- RECORDS TO PROCESS -

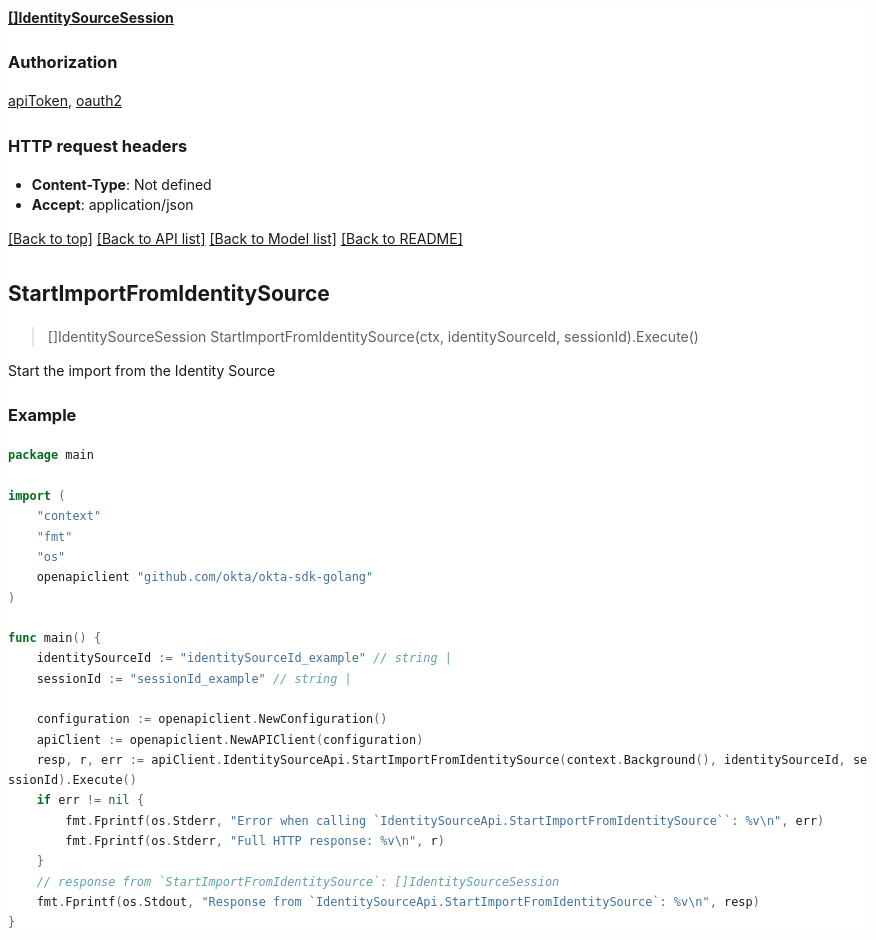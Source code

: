 [**[]IdentitySourceSession**](IdentitySourceSession.md)

### Authorization

[apiToken](../README.md#apiToken), [oauth2](../README.md#oauth2)

### HTTP request headers

- **Content-Type**: Not defined
- **Accept**: application/json

[[Back to top]](#) [[Back to API list]](../README.md#documentation-for-api-endpoints)
[[Back to Model list]](../README.md#documentation-for-models)
[[Back to README]](../README.md)


## StartImportFromIdentitySource

> []IdentitySourceSession StartImportFromIdentitySource(ctx, identitySourceId, sessionId).Execute()

Start the import from the Identity Source



### Example

```go
package main

import (
    "context"
    "fmt"
    "os"
    openapiclient "github.com/okta/okta-sdk-golang"
)

func main() {
    identitySourceId := "identitySourceId_example" // string | 
    sessionId := "sessionId_example" // string | 

    configuration := openapiclient.NewConfiguration()
    apiClient := openapiclient.NewAPIClient(configuration)
    resp, r, err := apiClient.IdentitySourceApi.StartImportFromIdentitySource(context.Background(), identitySourceId, sessionId).Execute()
    if err != nil {
        fmt.Fprintf(os.Stderr, "Error when calling `IdentitySourceApi.StartImportFromIdentitySource``: %v\n", err)
        fmt.Fprintf(os.Stderr, "Full HTTP response: %v\n", r)
    }
    // response from `StartImportFromIdentitySource`: []IdentitySourceSession
    fmt.Fprintf(os.Stdout, "Response from `IdentitySourceApi.StartImportFromIdentitySource`: %v\n", resp)
}
```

- YOUR INSTRUCTIONS -
After reading the entries above, state how many lines hold the word "configuration", with no text besides the number.

- RESULT -
2